[Opening Provided entries section]
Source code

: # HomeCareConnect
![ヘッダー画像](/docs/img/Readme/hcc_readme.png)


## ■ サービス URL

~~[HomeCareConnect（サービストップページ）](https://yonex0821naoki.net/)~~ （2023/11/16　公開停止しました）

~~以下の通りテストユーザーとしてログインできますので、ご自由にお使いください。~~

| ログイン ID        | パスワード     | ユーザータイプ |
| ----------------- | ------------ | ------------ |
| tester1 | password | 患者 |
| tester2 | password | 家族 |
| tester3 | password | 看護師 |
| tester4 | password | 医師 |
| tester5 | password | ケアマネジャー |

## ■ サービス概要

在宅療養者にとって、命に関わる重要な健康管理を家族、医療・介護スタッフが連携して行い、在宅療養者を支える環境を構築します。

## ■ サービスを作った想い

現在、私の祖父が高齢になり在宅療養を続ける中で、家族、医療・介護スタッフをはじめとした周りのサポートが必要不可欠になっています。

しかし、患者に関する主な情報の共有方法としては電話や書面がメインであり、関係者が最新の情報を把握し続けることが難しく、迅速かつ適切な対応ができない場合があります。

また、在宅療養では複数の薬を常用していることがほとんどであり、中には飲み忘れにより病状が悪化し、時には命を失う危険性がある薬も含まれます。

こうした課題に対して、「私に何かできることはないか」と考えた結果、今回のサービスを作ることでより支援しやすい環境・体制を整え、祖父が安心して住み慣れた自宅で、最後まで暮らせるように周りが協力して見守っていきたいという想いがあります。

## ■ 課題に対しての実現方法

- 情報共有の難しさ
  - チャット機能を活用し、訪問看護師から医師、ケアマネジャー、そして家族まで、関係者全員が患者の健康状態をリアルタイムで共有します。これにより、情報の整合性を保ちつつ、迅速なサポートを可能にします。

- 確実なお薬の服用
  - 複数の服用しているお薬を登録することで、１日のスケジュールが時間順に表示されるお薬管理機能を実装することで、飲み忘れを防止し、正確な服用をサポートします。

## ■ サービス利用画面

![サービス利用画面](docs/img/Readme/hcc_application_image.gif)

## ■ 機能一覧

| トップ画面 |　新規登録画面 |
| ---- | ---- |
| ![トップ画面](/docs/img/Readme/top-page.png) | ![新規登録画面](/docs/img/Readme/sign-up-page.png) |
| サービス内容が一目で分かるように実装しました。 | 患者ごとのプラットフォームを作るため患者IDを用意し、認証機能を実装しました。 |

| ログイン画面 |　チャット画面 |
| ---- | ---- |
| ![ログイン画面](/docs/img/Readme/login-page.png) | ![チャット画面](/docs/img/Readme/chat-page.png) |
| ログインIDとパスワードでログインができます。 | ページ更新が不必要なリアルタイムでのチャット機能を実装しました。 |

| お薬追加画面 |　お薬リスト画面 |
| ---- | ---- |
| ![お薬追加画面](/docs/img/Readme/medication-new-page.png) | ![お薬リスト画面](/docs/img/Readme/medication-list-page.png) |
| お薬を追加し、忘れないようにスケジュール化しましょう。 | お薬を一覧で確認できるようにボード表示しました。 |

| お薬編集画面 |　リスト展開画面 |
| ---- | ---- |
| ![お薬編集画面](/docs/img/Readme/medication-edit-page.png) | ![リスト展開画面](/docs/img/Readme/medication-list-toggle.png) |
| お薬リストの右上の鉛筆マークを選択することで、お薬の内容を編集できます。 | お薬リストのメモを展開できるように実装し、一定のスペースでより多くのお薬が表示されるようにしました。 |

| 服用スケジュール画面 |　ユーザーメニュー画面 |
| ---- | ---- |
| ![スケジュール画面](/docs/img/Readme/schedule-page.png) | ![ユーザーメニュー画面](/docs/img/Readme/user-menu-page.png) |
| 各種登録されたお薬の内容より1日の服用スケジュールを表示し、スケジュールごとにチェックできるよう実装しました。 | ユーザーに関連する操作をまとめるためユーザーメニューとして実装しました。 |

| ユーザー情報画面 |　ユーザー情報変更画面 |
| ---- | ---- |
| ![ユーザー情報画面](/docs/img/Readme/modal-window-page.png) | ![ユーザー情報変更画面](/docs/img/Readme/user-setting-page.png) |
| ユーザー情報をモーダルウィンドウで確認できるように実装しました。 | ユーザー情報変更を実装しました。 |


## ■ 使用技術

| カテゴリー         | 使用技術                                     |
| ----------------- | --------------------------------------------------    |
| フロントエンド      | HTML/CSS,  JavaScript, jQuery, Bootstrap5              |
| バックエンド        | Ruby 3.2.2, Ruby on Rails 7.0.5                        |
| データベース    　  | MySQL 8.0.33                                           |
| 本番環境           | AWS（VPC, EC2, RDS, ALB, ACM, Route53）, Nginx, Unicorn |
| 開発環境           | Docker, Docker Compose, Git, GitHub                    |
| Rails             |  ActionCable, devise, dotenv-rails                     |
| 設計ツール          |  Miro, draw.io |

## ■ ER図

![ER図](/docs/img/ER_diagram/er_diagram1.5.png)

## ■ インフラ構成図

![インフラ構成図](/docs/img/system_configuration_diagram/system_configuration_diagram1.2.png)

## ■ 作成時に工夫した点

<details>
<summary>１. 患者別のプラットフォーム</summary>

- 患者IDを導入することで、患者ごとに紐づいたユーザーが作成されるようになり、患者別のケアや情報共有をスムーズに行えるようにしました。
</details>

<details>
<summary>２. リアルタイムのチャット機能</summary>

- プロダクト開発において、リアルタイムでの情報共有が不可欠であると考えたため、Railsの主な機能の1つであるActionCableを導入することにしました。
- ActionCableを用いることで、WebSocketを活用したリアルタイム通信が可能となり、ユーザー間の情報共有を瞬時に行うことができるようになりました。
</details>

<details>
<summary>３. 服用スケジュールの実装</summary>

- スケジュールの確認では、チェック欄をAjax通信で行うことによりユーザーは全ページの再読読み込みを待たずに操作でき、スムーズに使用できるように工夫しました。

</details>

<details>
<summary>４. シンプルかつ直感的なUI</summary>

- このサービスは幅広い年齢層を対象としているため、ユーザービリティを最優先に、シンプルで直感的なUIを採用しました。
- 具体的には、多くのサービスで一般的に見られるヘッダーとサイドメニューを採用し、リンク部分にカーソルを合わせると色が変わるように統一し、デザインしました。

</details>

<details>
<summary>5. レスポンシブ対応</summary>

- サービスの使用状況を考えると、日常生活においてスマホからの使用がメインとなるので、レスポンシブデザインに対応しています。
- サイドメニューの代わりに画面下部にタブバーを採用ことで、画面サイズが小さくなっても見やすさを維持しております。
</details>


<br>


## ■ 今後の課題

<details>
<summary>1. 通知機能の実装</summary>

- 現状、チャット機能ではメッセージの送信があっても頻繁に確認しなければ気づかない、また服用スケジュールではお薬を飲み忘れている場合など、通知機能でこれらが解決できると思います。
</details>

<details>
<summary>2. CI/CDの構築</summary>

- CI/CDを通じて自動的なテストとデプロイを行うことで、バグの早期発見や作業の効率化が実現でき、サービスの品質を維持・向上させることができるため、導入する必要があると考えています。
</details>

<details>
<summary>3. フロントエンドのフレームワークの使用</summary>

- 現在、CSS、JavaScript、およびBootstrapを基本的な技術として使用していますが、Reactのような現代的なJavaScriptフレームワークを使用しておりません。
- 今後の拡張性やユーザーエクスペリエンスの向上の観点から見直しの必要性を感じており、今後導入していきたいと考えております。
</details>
[Closing Provided entries section]
Render every record verbatim. Nothing should be left out.

Source code

: # HomeCareConnect
![ヘッダー画像](/docs/img/Readme/hcc_readme.png)


## ■ サービス URL

~~[HomeCareConnect（サービストップページ）](https://yonex0821naoki.net/)~~ （2023/11/16　公開停止しました）

~~以下の通りテストユーザーとしてログインできますので、ご自由にお使いください。~~

| ログイン ID        | パスワード     | ユーザータイプ |
| ----------------- | ------------ | ------------ |
| tester1 | password | 患者 |
| tester2 | password | 家族 |
| tester3 | password | 看護師 |
| tester4 | password | 医師 |
| tester5 | password | ケアマネジャー |

## ■ サービス概要

在宅療養者にとって、命に関わる重要な健康管理を家族、医療・介護スタッフが連携して行い、在宅療養者を支える環境を構築します。

## ■ サービスを作った想い

現在、私の祖父が高齢になり在宅療養を続ける中で、家族、医療・介護スタッフをはじめとした周りのサポートが必要不可欠になっています。

しかし、患者に関する主な情報の共有方法としては電話や書面がメインであり、関係者が最新の情報を把握し続けることが難しく、迅速かつ適切な対応ができない場合があります。

また、在宅療養では複数の薬を常用していることがほとんどであり、中には飲み忘れにより病状が悪化し、時には命を失う危険性がある薬も含まれます。

こうした課題に対して、「私に何かできることはないか」と考えた結果、今回のサービスを作ることでより支援しやすい環境・体制を整え、祖父が安心して住み慣れた自宅で、最後まで暮らせるように周りが協力して見守っていきたいという想いがあります。

## ■ 課題に対しての実現方法

- 情報共有の難しさ
  - チャット機能を活用し、訪問看護師から医師、ケアマネジャー、そして家族まで、関係者全員が患者の健康状態をリアルタイムで共有します。これにより、情報の整合性を保ちつつ、迅速なサポートを可能にします。

- 確実なお薬の服用
  - 複数の服用しているお薬を登録することで、１日のスケジュールが時間順に表示されるお薬管理機能を実装することで、飲み忘れを防止し、正確な服用をサポートします。

## ■ サービス利用画面

![サービス利用画面](docs/img/Readme/hcc_application_image.gif)

## ■ 機能一覧

| トップ画面 |　新規登録画面 |
| ---- | ---- |
| ![トップ画面](/docs/img/Readme/top-page.png) | ![新規登録画面](/docs/img/Readme/sign-up-page.png) |
| サービス内容が一目で分かるように実装しました。 | 患者ごとのプラットフォームを作るため患者IDを用意し、認証機能を実装しました。 |

| ログイン画面 |　チャット画面 |
| ---- | ---- |
| ![ログイン画面](/docs/img/Readme/login-page.png) | ![チャット画面](/docs/img/Readme/chat-page.png) |
| ログインIDとパスワードでログインができます。 | ページ更新が不必要なリアルタイムでのチャット機能を実装しました。 |

| お薬追加画面 |　お薬リスト画面 |
| ---- | ---- |
| ![お薬追加画面](/docs/img/Readme/medication-new-page.png) | ![お薬リスト画面](/docs/img/Readme/medication-list-page.png) |
| お薬を追加し、忘れないようにスケジュール化しましょう。 | お薬を一覧で確認できるようにボード表示しました。 |

| お薬編集画面 |　リスト展開画面 |
| ---- | ---- |
| ![お薬編集画面](/docs/img/Readme/medication-edit-page.png) | ![リスト展開画面](/docs/img/Readme/medication-list-toggle.png) |
| お薬リストの右上の鉛筆マークを選択することで、お薬の内容を編集できます。 | お薬リストのメモを展開できるように実装し、一定のスペースでより多くのお薬が表示されるようにしました。 |

| 服用スケジュール画面 |　ユーザーメニュー画面 |
| ---- | ---- |
| ![スケジュール画面](/docs/img/Readme/schedule-page.png) | ![ユーザーメニュー画面](/docs/img/Readme/user-menu-page.png) |
| 各種登録されたお薬の内容より1日の服用スケジュールを表示し、スケジュールごとにチェックできるよう実装しました。 | ユーザーに関連する操作をまとめるためユーザーメニューとして実装しました。 |

| ユーザー情報画面 |　ユーザー情報変更画面 |
| ---- | ---- |
| ![ユーザー情報画面](/docs/img/Readme/modal-window-page.png) | ![ユーザー情報変更画面](/docs/img/Readme/user-setting-page.png) |
| ユーザー情報をモーダルウィンドウで確認できるように実装しました。 | ユーザー情報変更を実装しました。 |


## ■ 使用技術

| カテゴリー         | 使用技術                                     |
| ----------------- | --------------------------------------------------    |
| フロントエンド      | HTML/CSS,  JavaScript, jQuery, Bootstrap5              |
| バックエンド        | Ruby 3.2.2, Ruby on Rails 7.0.5                        |
| データベース    　  | MySQL 8.0.33                                           |
| 本番環境           | AWS（VPC, EC2, RDS, ALB, ACM, Route53）, Nginx, Unicorn |
| 開発環境           | Docker, Docker Compose, Git, GitHub                    |
| Rails             |  ActionCable, devise, dotenv-rails                     |
| 設計ツール          |  Miro, draw.io |

## ■ ER図

![ER図](/docs/img/ER_diagram/er_diagram1.5.png)

## ■ インフラ構成図

![インフラ構成図](/docs/img/system_configuration_diagram/system_configuration_diagram1.2.png)

## ■ 作成時に工夫した点

<details>
<summary>１. 患者別のプラットフォーム</summary>

- 患者IDを導入することで、患者ごとに紐づいたユーザーが作成されるようになり、患者別のケアや情報共有をスムーズに行えるようにしました。
</details>

<details>
<summary>２. リアルタイムのチャット機能</summary>

- プロダクト開発において、リアルタイムでの情報共有が不可欠であると考えたため、Railsの主な機能の1つであるActionCableを導入することにしました。
- ActionCableを用いることで、WebSocketを活用したリアルタイム通信が可能となり、ユーザー間の情報共有を瞬時に行うことができるようになりました。
</details>

<details>
<summary>３. 服用スケジュールの実装</summary>

- スケジュールの確認では、チェック欄をAjax通信で行うことによりユーザーは全ページの再読読み込みを待たずに操作でき、スムーズに使用できるように工夫しました。

</details>

<details>
<summary>４. シンプルかつ直感的なUI</summary>

- このサービスは幅広い年齢層を対象としているため、ユーザービリティを最優先に、シンプルで直感的なUIを採用しました。
- 具体的には、多くのサービスで一般的に見られるヘッダーとサイドメニューを採用し、リンク部分にカーソルを合わせると色が変わるように統一し、デザインしました。

</details>

<details>
<summary>5. レスポンシブ対応</summary>

- サービスの使用状況を考えると、日常生活においてスマホからの使用がメインとなるので、レスポンシブデザインに対応しています。
- サイドメニューの代わりに画面下部にタブバーを採用ことで、画面サイズが小さくなっても見やすさを維持しております。
</details>


<br>


## ■ 今後の課題

<details>
<summary>1. 通知機能の実装</summary>

- 現状、チャット機能ではメッセージの送信があっても頻繁に確認しなければ気づかない、また服用スケジュールではお薬を飲み忘れている場合など、通知機能でこれらが解決できると思います。
</details>

<details>
<summary>2. CI/CDの構築</summary>

- CI/CDを通じて自動的なテストとデプロイを行うことで、バグの早期発見や作業の効率化が実現でき、サービスの品質を維持・向上させることができるため、導入する必要があると考えています。
</details>

<details>
<summary>3. フロントエンドのフレームワークの使用</summary>

- 現在、CSS、JavaScript、およびBootstrapを基本的な技術として使用していますが、Reactのような現代的なJavaScriptフレームワークを使用しておりません。
- 今後の拡張性やユーザーエクスペリエンスの向上の観点から見直しの必要性を感じており、今後導入していきたいと考えております。
</details>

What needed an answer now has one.